— PROBLEM DETAILS —
Below this sentence is a listing; return exactly its lines from the one with "How does composition" to the one with "eclipse mapping to break degeneracy in models", both kept, and nothing more.

— EXERCISE INPUTS —
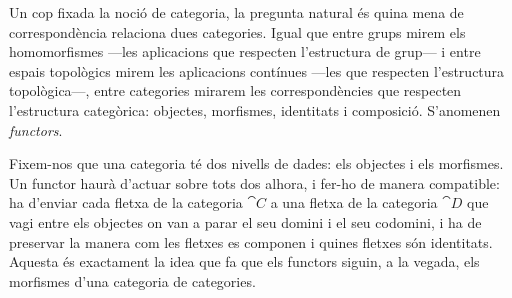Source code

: Un cop fixada la noció de categoria, la pregunta natural és quina mena de correspondència relaciona dues categories. Igual que entre grups mirem els homomorfismes ---les aplicacions que respecten l'estructura de grup--- i entre espais topològics mirem les aplicacions contínues ---les que respecten l'estructura topològica---, entre categories mirarem les correspondències que respecten l'estructura categòrica: objectes, morfismes, identitats i composició. S'anomenen \emph{functors}.

Fixem-nos que una categoria té dos nivells de dades: els objectes i els morfismes. Un functor haurà d'actuar sobre tots dos alhora, i fer-ho de manera compatible: ha d'enviar cada fletxa de la categoria $\cat{C}$ a una fletxa de la categoria $\cat{D}$ que vagi entre els objectes on van a parar el seu domini i el seu codomini, i ha de preservar la manera com les fletxes es componen i quines fletxes són identitats. Aquesta és exactament la idea que fa que els functors siguin, a la vegada, els morfismes d'una categoria de categories.


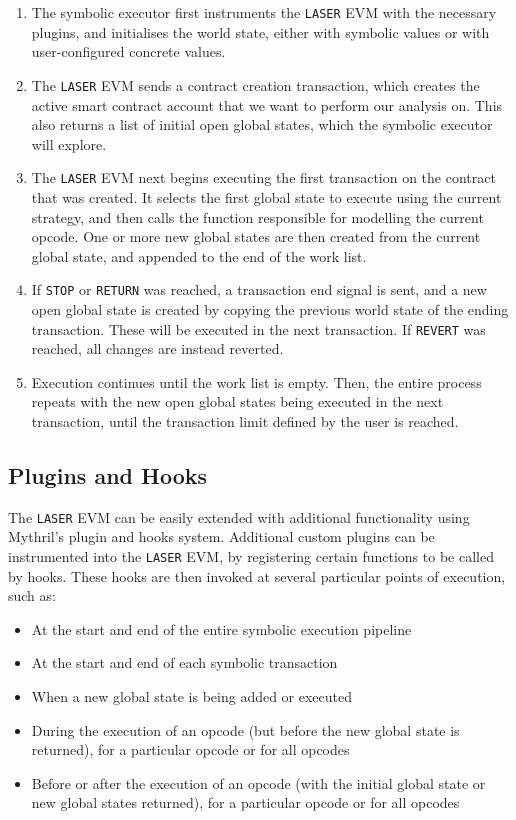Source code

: \begin{enumerate}
    \item The symbolic executor first instruments the \texttt{LASER} EVM with the necessary plugins, and
    initialises the world state, either with symbolic values or with user-configured concrete values.
    \item The \texttt{LASER} EVM sends a contract creation transaction, which creates the active smart 
    contract account that we want to perform our analysis on. This also returns a list of initial open global states,
    which the symbolic executor will explore.
    \item The \texttt{LASER} EVM next begins executing the first transaction on the contract that was created.
    It selects the first global state to execute using the current strategy, and then calls the function responsible
    for modelling the current opcode. One or more new global states are then created from the current global state,
    and appended to the end of the work list.
    \item If \texttt{STOP} or \texttt{RETURN} was reached,
    a transaction end signal is sent, and a new open global state is created by copying the previous world state
    of the ending transaction. These will be executed in the next transaction. If \texttt{REVERT} was reached,
    all changes are instead reverted.
    \item Execution continues until the work list is empty. Then, the entire process repeats with the new 
    open global states being executed in the next transaction, until the transaction limit defined by the 
    user is reached.
\end{enumerate}

\subsection{Plugins and Hooks}

The \texttt{LASER} EVM can be easily extended with additional functionality using Mythril's plugin and hooks system. 
Additional custom plugins can be instrumented into the \texttt{LASER} EVM, by registering certain functions
to be called by hooks. These hooks are then invoked at several particular points of execution, such as:

\begin{itemize}
    \item At the start and end of the entire symbolic execution pipeline
    \item At the start and end of each symbolic transaction
    \item When a new global state is being added or executed
    \item During the execution of an opcode (but before the new global state is returned), for a particular opcode or for all opcodes
    \item Before or after the execution of an opcode (with the initial global state or new global states returned), for a particular opcode or for all opcodes
\end{itemize}

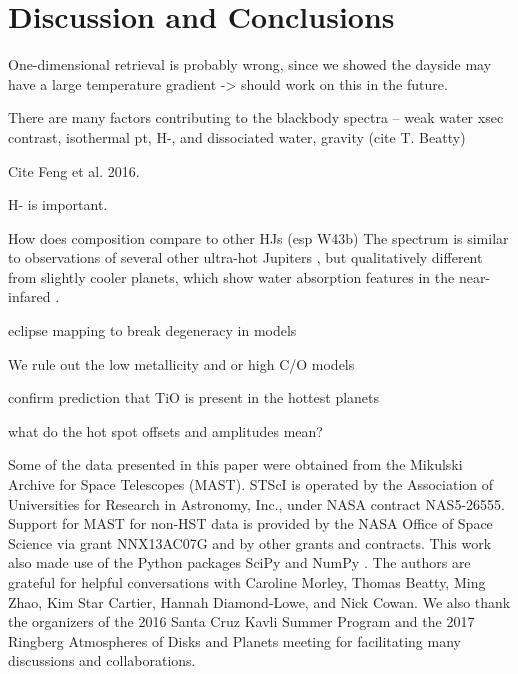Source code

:\documentclass[twocolumn]{aastex61}
\begin{document}
\section{Discussion and Conclusions}
\label{sec:discussion}
One-dimensional retrieval is probably wrong, since we showed the dayside may have a large temperature gradient -> should work on this in the future.


There are many factors contributing to the blackbody spectra --
weak water xsec contrast, isothermal pt, H-, and dissociated water, gravity (cite T. Beatty)

Cite Feng et al. 2016.

H- is important.

How does composition compare to other HJs (esp W43b)
The spectrum is similar to observations of several other ultra-hot Jupiters \citep[][]{arcangeli18, mansfield18}, but qualitatively different from slightly cooler planets, which show water absorption features in the near-infared \citep[e.g.][]{kreidberg14b, line16}.  

eclipse mapping to break degeneracy in models

We rule out the low metallicity and or high C/O models

confirm prediction that TiO is present in the hottest planets

what do the hot spot offsets and amplitudes mean?

\acknowledgments
Some of the data presented in this paper were obtained from the Mikulski Archive for Space Telescopes (MAST). STScI is operated by the Association of Universities for Research in Astronomy, Inc., under NASA contract NAS5-26555. Support for MAST for non-HST data is provided by the NASA Office of Space Science via grant NNX13AC07G and by other grants and contracts. This work also made use of the Python packages  SciPy and NumPy \citep{jones_scipy_2001, van2011numpy}. The authors are grateful for helpful conversations with Caroline Morley, Thomas Beatty, Ming Zhao, Kim Star Cartier, Hannah Diamond-Lowe, and Nick Cowan. We also thank the organizers of the 2016 Santa Cruz Kavli Summer Program and the 2017 Ringberg Atmospheres of Disks and Planets meeting for facilitating many discussions and collaborations.



\end{document}
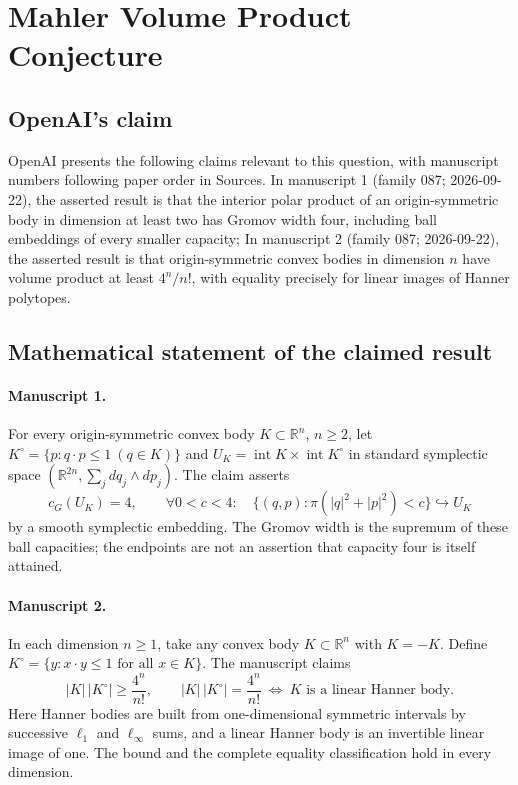 \documentclass[11pt]{article}
\begin{document}
\section*{Mahler Volume Product Conjecture}

\subsection{OpenAI's claim}
OpenAI presents the following claims relevant to this question, with manuscript numbers following paper order in Sources. In manuscript 1 (family 087; 2026-09-22), the asserted result is that the interior polar product of an origin-symmetric body in dimension at least two has Gromov width four, including ball embeddings of every smaller capacity; In manuscript 2 (family 087; 2026-09-22), the asserted result is that origin-symmetric convex bodies in dimension $n$ have volume product at least $4^n/n!$, with equality precisely for linear images of Hanner polytopes.

\subsection{Mathematical statement of the claimed result}
\paragraph{Manuscript 1.}
For every origin-symmetric convex body $K\subset\mathbb R^n$, $n\ge2$, let $K^{\circ}=\{p:q\cdot p\le1\ (q\in K)\}$ and $U_K=\operatorname{int}K\times\operatorname{int}K^{\circ}$ in standard symplectic space $(\mathbb R^{2n},\sum_jdq_j\wedge dp_j)$. The claim asserts
\[
 c_G(U_K)=4,\qquad
 \forall0<c<4:\quad\{(q,p):\pi(|q|^2+|p|^2)<c\}\hookrightarrow U_K
\]
by a smooth symplectic embedding. The Gromov width is the supremum of these ball capacities; the endpoints are not an assertion that capacity four is itself attained.

\paragraph{Manuscript 2.}
In each dimension $n\ge1$, take any convex body $K\subset\mathbb R^n$ with $K=-K$. Define $K^{\circ}=\{y:x\cdot y\le1\text{ for all }x\in K\}$. The manuscript claims
\[
 |K|\,|K^{\circ}|\ge\frac{4^n}{n!},\qquad
 |K|\,|K^{\circ}|=\frac{4^n}{n!}\ \Longleftrightarrow\
 K\text{ is a linear Hanner body}.
\]
Here Hanner bodies are built from one-dimensional symmetric intervals by successive $\ell_1$ and $\ell_{\infty}$ sums, and a linear Hanner body is an invertible linear image of one. The bound and the complete equality classification hold in every dimension.
\end{document}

— FINAL ANSWER —
How does composition compare to other HJs (esp W43b)
The spectrum is similar to observations of several other ultra-hot Jupiters \citep[][]{arcangeli18, mansfield18}, but qualitatively different from slightly cooler planets, which show water absorption features in the near-infared \citep[e.g.][]{kreidberg14b, line16}.  

eclipse mapping to break degeneracy in models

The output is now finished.